Recently, a new increase has been noticed in civilian’s casualties at the hands  of the invaders and their surrogates in different regions of Afghanistan,  occurred as a result of blind bombardment, night raids, pointblank firing and  other various attacks and brutalities. A great number of civilian Afghans fall  prey to these atrocities on day to day basis.

From the beginning of the current year, Americans have martyred and wounded a  great number of innocent Afghans in Helmand, Kahdahar, Kunduz, Kunar, Laghman,  Khust provinces and other areas of the country during operations and attacks. On  18 February last, Americans martyred more than 100 civilians , many of them  children, in Ghazi Abad , Kunar province as a result of a brutal bombardment. A  few days after the event, the Americans repeated the crime in Manugai district  of the province by killing nine innocent children. Similarly, Americans nights  raids and bombardment have been continuing in most parts of south, east-south  and far-flung eastern regions of the country, causing high civilian casualties  every day. Unfortunately, even 10% of the casualties are not reported in the  media. Below, we are going to mention some of the casualties that have been  reported in the media:

January: On January 2, during American aerial bombardment in Shal area of Asmar  district, Kunar province, two children including a women were martyred while on  January 8, three civilians martyred in Tary area, Manugai district, Kunar  province as a result of bombardment. On January 16, four civilians lost their  lives during aerial bombardment in Juzareen village, Tangai Dara, Sayed Abad  district, Maidan Wardack province. Similarly, on 24 January, in Pulle Alam area  of Logar province; two of our common countrymen were martyred in a mountain when  they were busy extracting construction stones.

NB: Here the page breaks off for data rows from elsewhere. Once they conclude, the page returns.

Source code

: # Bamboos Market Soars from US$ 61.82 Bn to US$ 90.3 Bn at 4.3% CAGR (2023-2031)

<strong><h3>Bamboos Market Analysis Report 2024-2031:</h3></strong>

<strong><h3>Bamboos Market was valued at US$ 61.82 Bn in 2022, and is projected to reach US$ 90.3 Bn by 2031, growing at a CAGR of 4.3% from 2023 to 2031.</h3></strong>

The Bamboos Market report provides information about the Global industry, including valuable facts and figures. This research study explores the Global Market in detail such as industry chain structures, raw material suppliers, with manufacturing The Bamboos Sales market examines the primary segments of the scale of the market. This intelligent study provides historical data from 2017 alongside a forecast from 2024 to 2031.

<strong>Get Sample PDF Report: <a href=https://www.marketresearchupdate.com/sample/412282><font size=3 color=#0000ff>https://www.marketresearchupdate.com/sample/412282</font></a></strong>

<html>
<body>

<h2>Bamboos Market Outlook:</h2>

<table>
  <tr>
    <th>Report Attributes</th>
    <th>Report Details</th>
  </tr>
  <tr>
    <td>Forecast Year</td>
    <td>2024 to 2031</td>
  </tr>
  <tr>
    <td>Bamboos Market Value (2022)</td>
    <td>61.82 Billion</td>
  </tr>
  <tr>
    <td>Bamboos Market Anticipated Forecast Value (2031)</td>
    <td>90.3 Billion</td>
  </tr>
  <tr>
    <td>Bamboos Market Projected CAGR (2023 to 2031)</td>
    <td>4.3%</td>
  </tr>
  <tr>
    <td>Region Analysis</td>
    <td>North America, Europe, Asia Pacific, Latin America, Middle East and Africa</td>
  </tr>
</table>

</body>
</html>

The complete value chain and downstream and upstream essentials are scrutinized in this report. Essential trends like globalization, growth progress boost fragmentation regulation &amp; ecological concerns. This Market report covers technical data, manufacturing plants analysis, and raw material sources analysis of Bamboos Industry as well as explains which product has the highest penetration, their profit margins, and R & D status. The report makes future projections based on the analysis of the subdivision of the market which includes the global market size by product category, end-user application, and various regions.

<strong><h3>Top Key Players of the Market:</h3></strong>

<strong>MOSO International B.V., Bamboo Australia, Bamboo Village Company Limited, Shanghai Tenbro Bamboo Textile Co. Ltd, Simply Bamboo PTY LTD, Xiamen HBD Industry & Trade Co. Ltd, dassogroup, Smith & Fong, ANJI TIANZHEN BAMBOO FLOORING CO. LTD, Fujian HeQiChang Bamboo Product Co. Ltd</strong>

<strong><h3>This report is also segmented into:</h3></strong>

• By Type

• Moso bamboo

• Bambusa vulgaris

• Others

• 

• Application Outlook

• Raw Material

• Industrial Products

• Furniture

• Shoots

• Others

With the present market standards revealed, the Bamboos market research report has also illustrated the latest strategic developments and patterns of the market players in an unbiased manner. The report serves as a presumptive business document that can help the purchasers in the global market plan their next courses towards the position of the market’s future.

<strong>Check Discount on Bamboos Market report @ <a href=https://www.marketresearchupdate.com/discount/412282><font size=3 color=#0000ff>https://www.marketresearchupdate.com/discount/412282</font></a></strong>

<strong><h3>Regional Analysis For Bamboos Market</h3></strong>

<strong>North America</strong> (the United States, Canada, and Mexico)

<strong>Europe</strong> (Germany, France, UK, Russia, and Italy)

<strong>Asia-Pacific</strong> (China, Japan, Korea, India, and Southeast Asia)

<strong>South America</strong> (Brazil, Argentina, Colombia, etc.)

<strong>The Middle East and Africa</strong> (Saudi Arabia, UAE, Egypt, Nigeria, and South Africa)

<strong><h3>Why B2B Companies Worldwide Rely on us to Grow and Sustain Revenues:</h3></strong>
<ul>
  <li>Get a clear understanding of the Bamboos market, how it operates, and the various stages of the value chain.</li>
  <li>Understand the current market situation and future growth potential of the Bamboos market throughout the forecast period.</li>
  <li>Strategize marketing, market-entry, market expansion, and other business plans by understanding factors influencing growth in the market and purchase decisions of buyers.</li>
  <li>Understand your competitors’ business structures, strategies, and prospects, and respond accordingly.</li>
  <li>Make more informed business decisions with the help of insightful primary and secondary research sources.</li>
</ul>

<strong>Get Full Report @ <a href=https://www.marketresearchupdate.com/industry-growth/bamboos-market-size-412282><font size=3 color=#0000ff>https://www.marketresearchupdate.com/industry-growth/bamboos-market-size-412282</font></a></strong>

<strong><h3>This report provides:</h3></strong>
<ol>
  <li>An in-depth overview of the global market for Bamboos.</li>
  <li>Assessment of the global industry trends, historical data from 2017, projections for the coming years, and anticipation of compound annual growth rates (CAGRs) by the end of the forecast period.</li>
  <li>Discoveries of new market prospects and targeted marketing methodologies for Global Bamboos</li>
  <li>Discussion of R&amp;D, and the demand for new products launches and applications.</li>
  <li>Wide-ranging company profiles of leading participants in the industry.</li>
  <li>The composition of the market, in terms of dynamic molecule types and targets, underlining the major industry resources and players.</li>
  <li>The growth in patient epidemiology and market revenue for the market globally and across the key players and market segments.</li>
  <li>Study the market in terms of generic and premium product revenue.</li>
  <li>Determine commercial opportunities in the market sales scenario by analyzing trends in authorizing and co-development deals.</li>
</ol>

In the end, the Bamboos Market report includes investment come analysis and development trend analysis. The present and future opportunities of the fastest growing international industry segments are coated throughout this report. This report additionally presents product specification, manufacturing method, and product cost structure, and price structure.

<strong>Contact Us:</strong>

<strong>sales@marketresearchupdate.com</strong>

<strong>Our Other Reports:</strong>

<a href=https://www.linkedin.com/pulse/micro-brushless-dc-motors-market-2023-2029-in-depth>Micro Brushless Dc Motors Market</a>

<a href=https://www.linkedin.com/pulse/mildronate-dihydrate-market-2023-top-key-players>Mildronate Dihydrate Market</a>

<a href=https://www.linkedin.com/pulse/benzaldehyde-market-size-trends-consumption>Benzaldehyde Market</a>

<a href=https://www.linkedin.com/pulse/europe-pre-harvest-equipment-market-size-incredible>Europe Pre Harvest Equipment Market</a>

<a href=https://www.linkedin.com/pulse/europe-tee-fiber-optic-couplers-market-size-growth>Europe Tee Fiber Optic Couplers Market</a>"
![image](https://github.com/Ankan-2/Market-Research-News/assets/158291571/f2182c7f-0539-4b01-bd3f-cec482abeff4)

February: On February 4, the invaders martyred two civilians in Lalpura  district, Nangarhar province and on 6 February, four civilians were martyred in  Khakraze district, Kahdahar province. On February 8 , in Gerishk district,  Helmand province, four civilians were martyred while on 9 February, two  commoners fell victim in Andar district, Ghazni province. on February 9 , six  common Afghans were martyred in Musa Kala district, Helmand province. On  February 16, four members of a family including the father Haji Abdul Khaliq and  his three sons were martyred in Navi district of Helmand province. On February  21, six civilians were martyred in Khugiani district, Nengarhar province while  on 23 February, three common Afghans were martyred in Marja district, Helmand  province. On 24 February, five civilians lost their lives at the hand of the  enemy in Allah Sai district, Kapisa province.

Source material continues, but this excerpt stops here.